Это очень тяжелый труд. Вроде бы есть заместители, помощники. Но если ты будешь передоверять, перепоручать, то власть начнет уходить из-под ног, и ты будешь терять рычаги управления.
Что бы ни говорили про Лукашенко, но он работает. Когда я был премьером, звонил среди ночи: «Михаил Николаевич, сижу над бумагами, не понимаю». Раз позвонил, второй, и я ему говорю: «Александр Григорьевич, я ночью обычно сплю, давайте я вам утром объясню». Работает он более чем предостаточно.
«Мне сказали: «упадите на колени»
– В марте 99-го во время этой кампании альтернативных президентских выборов вас арестовали. Когда попадают за решетку белорусские оппозиционеры или бизнесмены, то, возможно, многие из них морально к этому готовы. А что чувствовал, оказавшись в тюрьме, бывший премьер-министр?

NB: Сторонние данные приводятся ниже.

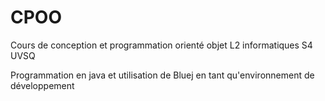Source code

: # CPOO

Cours de conception et programmation orienté objet L2 informatiques S4 UVSQ

Programmation en java et utilisation de Bluej en tant qu'environnement de développement
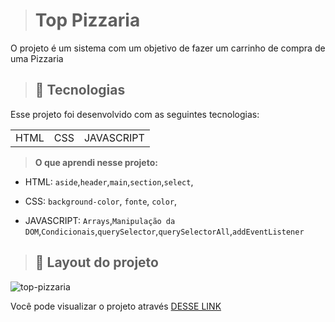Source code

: ># Top Pizzaria
<p> O projeto é  um sistema com um objetivo de fazer um carrinho de compra de uma Pizzaria </p>

>## 🚀 Tecnologias
<p>Esse projeto foi desenvolvido com as seguintes tecnologias:</p>
<table>
<tr>
<td>HTML</td>
<td>CSS</td>
<td>JAVASCRIPT</td>
</tr>
</table>

>**O que aprendi nesse projeto:**

- HTML: `aside`,`header`,`main`,`section`,`select`,

- CSS: `background-color`, `fonte`, `color`,

- JAVASCRIPT: `Arrays`,`Manipulação da DOM`,`Condicionais`,`querySelector`,`querySelectorAll`,`addEventListener`



>## 🍕 Layout do projeto</h1>

![top-pizzaria](https://user-images.githubusercontent.com/110351770/222240164-b57507f8-86f2-4e5e-a992-62965d259948.jpg)





Você pode visualizar o projeto através [DESSE LINK](https://top-pizzaria-m19l7ia2d-amandaluizafreitas.vercel.app/)
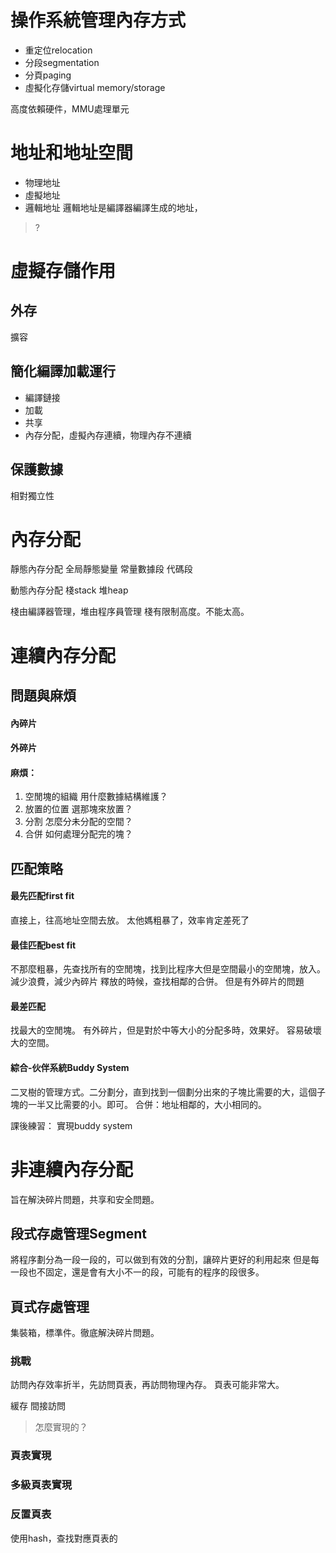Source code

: # 操作系統管理內存方式
- 重定位relocation
- 分段segmentation
- 分頁paging
- 虛擬化存儲virtual memory/storage

高度依賴硬件，MMU處理單元


# 地址和地址空間

- 物理地址
- 虛擬地址
- 邏輯地址
邏輯地址是編譯器編譯生成的地址，
> ?
# 虛擬存儲作用

## 外存

擴容
## 簡化編譯加載運行

- 編譯鏈接
- 加載
- 共享
- 內存分配，虛擬內存連續，物理內存不連續
## 保護數據

相對獨立性

# 內存分配

靜態內存分配
全局靜態變量
常量數據段
代碼段

動態內存分配
棧stack
堆heap

棧由編譯器管理，堆由程序員管理
棧有限制高度。不能太高。


# 連續內存分配
## 問題與麻煩

#### 內碎片
#### 外碎片

#### 麻煩：
1. 空閒塊的組織 用什麼數據結構維護？
2. 放置的位置 選那塊來放置？
3. 分割 怎麼分未分配的空間？
4. 合併 如何處理分配完的塊？


## 匹配策略

#### 最先匹配first fit
直接上，往高地址空間去放。
太他媽粗暴了，效率肯定差死了
#### 最佳匹配best fit
不那麼粗暴，先查找所有的空閒塊，找到比程序大但是空間最小的空閒塊，放入。減少浪費，減少內碎片
釋放的時候，查找相鄰的合併。
但是有外碎片的問題
#### 最差匹配
找最大的空閒塊。
有外碎片，但是對於中等大小的分配多時，效果好。
容易破壞大的空間。

#### 綜合-伙伴系統Buddy System
二叉樹的管理方式。二分劃分，直到找到一個劃分出來的子塊比需要的大，這個子塊的一半又比需要的小。即可。
合併：地址相鄰的，大小相同的。

課後練習：
實現buddy system


# 非連續內存分配
旨在解決碎片問題，共享和安全問題。
## 段式存處管理Segment
將程序劃分為一段一段的，可以做到有效的分割，讓碎片更好的利用起來
但是每一段也不固定，還是會有大小不一的段，可能有的程序的段很多。
## 頁式存處管理
集裝箱，標準件。徹底解決碎片問題。

### 挑戰
訪問內存效率折半，先訪問頁表，再訪問物理內存。
頁表可能非常大。

緩存
間接訪問



> 怎麼實現的？
### 頁表實現
### 多級頁表實現
### 反置頁表
使用hash，查找對應頁表的
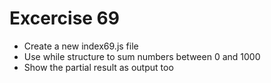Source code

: # Excercise 69

* Create a new index69.js file
* Use while structure to sum numbers between 0 and 1000
* Show the partial result as output too

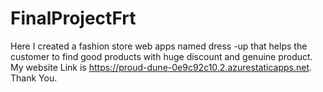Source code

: # FinalProjectFrt
Here I created a fashion store web apps named dress -up that helps the customer to find good products with huge discount and genuine product.
My website Link is https://proud-dune-0e9c92c10.2.azurestaticapps.net.
Thank You.
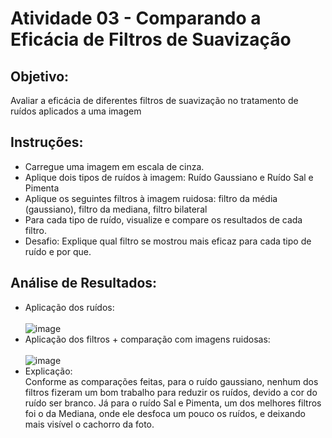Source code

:# Atividade 03 - Comparando a Eficácia de Filtros de Suavização
## Objetivo: 
Avaliar a eficácia de diferentes filtros de suavização no tratamento de ruídos aplicados a uma imagem
## Instruções:
- Carregue uma imagem em escala de cinza.
- Aplique dois tipos de ruídos à imagem: Ruído Gaussiano e Ruído Sal e Pimenta
- Aplique os seguintes filtros à imagem ruidosa: filtro da média (gaussiano), filtro da mediana, filtro bilateral
- Para cada tipo de ruído, visualize e compare os resultados de cada filtro.
- Desafio: Explique qual filtro se mostrou mais eficaz para cada tipo de ruído e por que.
## Análise de Resultados:
- Aplicação dos ruídos: <br><br> ![image](https://github.com/user-attachments/assets/f7cd39b3-25fd-45fb-ac86-bb538213c83f)
- Aplicação dos filtros + comparação com imagens ruidosas: <br><br> ![image](https://github.com/user-attachments/assets/20932640-1618-403d-9103-130f2fab15a9)
- Explicação: <br> Conforme as comparações feitas, para o ruído gaussiano, nenhum dos filtros fizeram um bom trabalho para reduzir os ruídos, devido a cor do ruído ser branco. Já para o ruído Sal e Pimenta, um dos melhores filtros foi o da Mediana, onde ele desfoca um pouco os ruídos, e deixando mais visível o cachorro da foto.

– Я тоже не исключал такого варианта событий. Меня за несколько дней предупредили об аресте, сказали, что такое решение принято — надо уезжать. Но я ответил, что никаких преступлений не совершал и убегать не собираюсь.
Наивно верил в правосудие. Теперь на себе и своей семье узнал, какая создана система, способная сделать с человеком все, что пожелает. Лукашенко может даже сценарий не разрабатывать, только намекнуть, что кого-то следует убрать с его пути как политического оппонента.
– Вы один из немногих белорусских заключенных, кто отказался от амнистии в ответ на просьбу о покаянии.
– Мне предлагали — «упадите на колени». Не согласился, поскольку для меня это равносильно признанию вины перед народом… Уверен, за моральные и физические страдания моей семьи ответят все виновные, придет день и час.
– А чем вы сейчас занимаетесь?
– Я пенсионер. Получаю пенсию, из которой с меня удерживают по решению суда 20 процентов. На мне по судебному решению висит долг в миллион долларов, на сына повесили 600 тысяч долларов.
Часть моего имущества под арестом до настоящего времени. Другая часть отобрана и находится неизвестно где. Похищены те личные предметы, которые вывезены из моей квартиры.
Пропали, кстати, и те запчасти, которые демонстрировало БТ в своих репортажах против моего сына. Их не показали в судебном процессе и отказываются пояснить, где девались они после этих репортажей. Вопрос, где они, задаем на разных уровнях. Два года назад задали его и сегодняшнему генпрокурору. Пока молчит.
«Россия легко может вызвать экономический коллапс в Беларуси»
– Как вы относитесь к сегодняшним политическим событиям, особенно к изменениям в отношениях с Россией?
– Россия Беларуси все время оказывала колоссальную поддержку. А сейчас из нее делают какого-то врага. Лукашенко в свое время правильно сказал: «Я буду президентом до тех пор, пока меня поддерживает Россия».
Из-за того, что сегодня происходит, думаю, у Лукашенко возникнут очень большие проблемы. Если Россия перекроет границу и с нами начнет торговать как со всеми остальными по нефти и газу, то через полгода тут будет экономический коллапс. Не удержится у власти ни Александр Григорьевич, ни любой другой, пришедший к власти на выборах — пока не восстановит нормальные доброжелательные отношения с Россией.
Мы за эти годы допустили массу экономических ошибок. Мы выгнали «Форд», не дозволили сборку «Шкоды». К сегодняшнему дню в соответствии с подписанными соглашениями «Форд» должен был уже собирать автомобили со стопроцентной комплектацией в Беларуси. А мы укрепляли армию, милицию, спецслужбы — но они же деньги не зарабатывают!
– Сейчас власть решает свои экономические проблемы в основном тем, что берет кредиты за рубежом, размещает свои государственные облигации и так далее. Как долго это может продолжаться?
– Очень недолго. Действительно, наш нынешний внешний долг пока некритичен. Но если бы он образовывался на основе того, что мы создавали какие-то мощности, производства. Нет же, эти деньги просто проедаются, идут на поддержание курса, не инвестируются в производство. Если сегодня уже денег не хватает, то откуда завтра они возьмутся, чтобы жить и еще отдавать долги?
Такое впечатление, что все боятся брать на себя ответственность, никто ничем не управляет. У нас колоссальное отрицательное торговое сальдо, а мы продолжаем кушать чеснок китайский, груши китайские, морковку голландскую, стройматериалы на рынке все польские. Они что, не понимают, что их детям и внукам придется отдавать эти долги?